Overseas, there has been some pushback to the #MeToo movement in certain corners of the industry. For example, in France, a recent open letter published in Le Monde compared the campaign to “puritanism” saying that “rape is a crime, insistently or awkwardly hitting on someone is not.” The letter also blamed the #MeToo campaign for “expeditious justice” to men who “may have touched a knee, tried to steal a kiss” or “spoken of “intimate” things during a professional dinner.” More than 100 “prominent French women,” from the industry had signed that letter, including Catherine Deneuve, as a right to try and defend “sexual freedom.”
Meanwhile, in Italy, the #MeToo movement has faced considerable pushback from the public. However, even as some strides are being made to raise awareness, Asia Argento is among those saying more must be done to identify those who have harassed or assaulted women in the Italian industry.
Now, “Amour” and “Cache” director Michael Haneke has denounced what he calls “the hatred of men” that has emerged due to this movement.
In an interview with Austrian daily Kurier (via Huffington Post France) the 75-year-old filmmaker stated, “This new puritanism imbued with a hatred of men, which comes in the wake of the #Metoo movement, concerns me.” The important and groundbreaking movement, which has helped free women’s voices and denounce sexual abuse, was described as having turned into a “witch hunt” by Haneke and “a new kind of puritanism which could hinder artistic creation.” The director went on to say, “as an artist, we are beginning to face the fear of this crusade against all forms of eroticism.” Haneke gave as an example Nagisa Oshima‘s sexually explicit classic “The Empire Of The Senses“, which he says would “never be shot or accepted today.”
Haneke maintains that he believes firmly in the spirit of the #MeToo movement and why it was started, but that it may have run its course and gone too far over the edge. “Of course, any form of rape or sexual coercion must be punished, but I find hysteria and condemnations without trial that we now witness quite disgusting,” he said. He went on to add that the “thoughtless rage” manifested has “destroyed lives even with a lack of evidence to back up the accusations.” He then took it a step further by condemning the media which he claims, have “murdered lives and careers in the process.”

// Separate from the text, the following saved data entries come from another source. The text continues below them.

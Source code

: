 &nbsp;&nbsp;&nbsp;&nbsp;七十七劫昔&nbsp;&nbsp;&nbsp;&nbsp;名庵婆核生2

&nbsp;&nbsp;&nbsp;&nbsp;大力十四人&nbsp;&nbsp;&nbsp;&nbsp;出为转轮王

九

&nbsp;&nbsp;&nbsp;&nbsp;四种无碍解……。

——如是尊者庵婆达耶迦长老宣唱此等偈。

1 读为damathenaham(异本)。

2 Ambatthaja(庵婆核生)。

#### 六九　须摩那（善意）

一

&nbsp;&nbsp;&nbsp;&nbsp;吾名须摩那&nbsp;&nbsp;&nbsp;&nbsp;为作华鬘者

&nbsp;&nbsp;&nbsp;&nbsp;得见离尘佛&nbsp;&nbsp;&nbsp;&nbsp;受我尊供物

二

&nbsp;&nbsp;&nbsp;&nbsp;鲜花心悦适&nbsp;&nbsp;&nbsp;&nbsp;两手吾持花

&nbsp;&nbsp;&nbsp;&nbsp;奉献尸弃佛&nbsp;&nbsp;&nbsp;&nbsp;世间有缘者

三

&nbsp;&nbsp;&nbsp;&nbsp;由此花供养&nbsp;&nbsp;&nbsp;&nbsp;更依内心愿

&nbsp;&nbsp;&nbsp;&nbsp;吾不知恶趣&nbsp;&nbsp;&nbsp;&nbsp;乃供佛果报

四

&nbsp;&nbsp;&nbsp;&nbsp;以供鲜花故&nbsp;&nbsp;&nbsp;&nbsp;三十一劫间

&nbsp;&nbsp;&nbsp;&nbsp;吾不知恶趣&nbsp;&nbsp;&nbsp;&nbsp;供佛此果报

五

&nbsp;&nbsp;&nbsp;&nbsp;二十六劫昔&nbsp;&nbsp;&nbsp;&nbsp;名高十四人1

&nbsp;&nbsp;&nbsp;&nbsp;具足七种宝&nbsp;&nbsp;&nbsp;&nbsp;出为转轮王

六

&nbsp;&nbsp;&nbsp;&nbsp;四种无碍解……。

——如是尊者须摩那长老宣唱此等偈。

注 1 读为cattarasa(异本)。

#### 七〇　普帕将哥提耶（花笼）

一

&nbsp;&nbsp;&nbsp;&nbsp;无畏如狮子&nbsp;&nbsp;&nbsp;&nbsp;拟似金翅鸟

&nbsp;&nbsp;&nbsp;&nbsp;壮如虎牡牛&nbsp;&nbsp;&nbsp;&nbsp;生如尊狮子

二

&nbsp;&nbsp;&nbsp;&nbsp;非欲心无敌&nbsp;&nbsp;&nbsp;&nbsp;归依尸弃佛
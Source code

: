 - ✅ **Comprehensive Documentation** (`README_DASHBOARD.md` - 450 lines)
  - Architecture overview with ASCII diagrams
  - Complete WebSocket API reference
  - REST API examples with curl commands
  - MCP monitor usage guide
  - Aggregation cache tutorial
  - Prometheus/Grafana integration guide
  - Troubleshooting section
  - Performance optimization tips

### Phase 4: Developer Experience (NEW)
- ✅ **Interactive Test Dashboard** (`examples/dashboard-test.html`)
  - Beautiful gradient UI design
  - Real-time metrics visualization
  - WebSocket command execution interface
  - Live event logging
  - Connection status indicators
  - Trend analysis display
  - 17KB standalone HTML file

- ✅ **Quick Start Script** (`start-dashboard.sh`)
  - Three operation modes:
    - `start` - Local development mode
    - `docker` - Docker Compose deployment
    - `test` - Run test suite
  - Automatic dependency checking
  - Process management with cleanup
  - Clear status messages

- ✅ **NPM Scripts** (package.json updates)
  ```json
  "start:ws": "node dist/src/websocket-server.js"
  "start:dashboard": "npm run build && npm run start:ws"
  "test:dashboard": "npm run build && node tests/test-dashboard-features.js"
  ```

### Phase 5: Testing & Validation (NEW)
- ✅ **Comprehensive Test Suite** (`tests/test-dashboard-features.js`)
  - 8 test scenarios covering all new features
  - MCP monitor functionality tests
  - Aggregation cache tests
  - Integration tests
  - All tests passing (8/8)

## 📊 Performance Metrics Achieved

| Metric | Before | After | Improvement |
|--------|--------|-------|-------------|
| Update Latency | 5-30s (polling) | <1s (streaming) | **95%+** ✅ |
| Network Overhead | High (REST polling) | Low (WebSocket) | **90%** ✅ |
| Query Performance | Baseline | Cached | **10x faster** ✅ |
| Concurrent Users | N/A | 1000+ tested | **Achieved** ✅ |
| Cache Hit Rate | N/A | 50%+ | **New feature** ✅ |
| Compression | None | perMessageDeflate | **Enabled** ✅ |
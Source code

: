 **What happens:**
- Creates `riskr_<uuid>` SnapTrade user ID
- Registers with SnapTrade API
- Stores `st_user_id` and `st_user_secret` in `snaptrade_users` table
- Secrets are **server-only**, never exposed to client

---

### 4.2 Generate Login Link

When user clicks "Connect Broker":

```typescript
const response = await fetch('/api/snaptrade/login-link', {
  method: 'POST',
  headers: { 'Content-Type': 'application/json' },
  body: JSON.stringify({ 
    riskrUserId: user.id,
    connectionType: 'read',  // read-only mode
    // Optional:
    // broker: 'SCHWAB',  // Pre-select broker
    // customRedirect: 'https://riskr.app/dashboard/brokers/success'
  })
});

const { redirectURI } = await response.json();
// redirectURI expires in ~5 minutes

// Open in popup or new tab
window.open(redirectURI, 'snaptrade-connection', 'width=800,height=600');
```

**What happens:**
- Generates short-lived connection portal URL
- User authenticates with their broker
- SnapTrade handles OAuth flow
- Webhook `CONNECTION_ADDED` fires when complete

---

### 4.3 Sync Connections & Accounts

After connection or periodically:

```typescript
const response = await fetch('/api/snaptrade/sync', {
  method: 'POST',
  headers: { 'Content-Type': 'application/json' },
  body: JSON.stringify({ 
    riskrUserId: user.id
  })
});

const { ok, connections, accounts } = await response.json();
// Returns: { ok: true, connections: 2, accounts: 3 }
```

Haneke’s assertion that “each shitstorm that these revelations triggers poisons the climate within the society”, tells us so much about the rage that is brooding deep inside him at the moment. I had spoken to him late last year about social media which he described as a “Machiavellian chain of horrors”, and went on to say, “social media wars that happen on a daily basis eventually lead to larger, more destructive wars.” The whole interview was just a fascinating rumination on what he saw as the troubling change happening in social interactions today. Thus, his statements today on #MeToo aren’t exactly a surprise and further exemplify the divide between European and American reactions to #MeToo.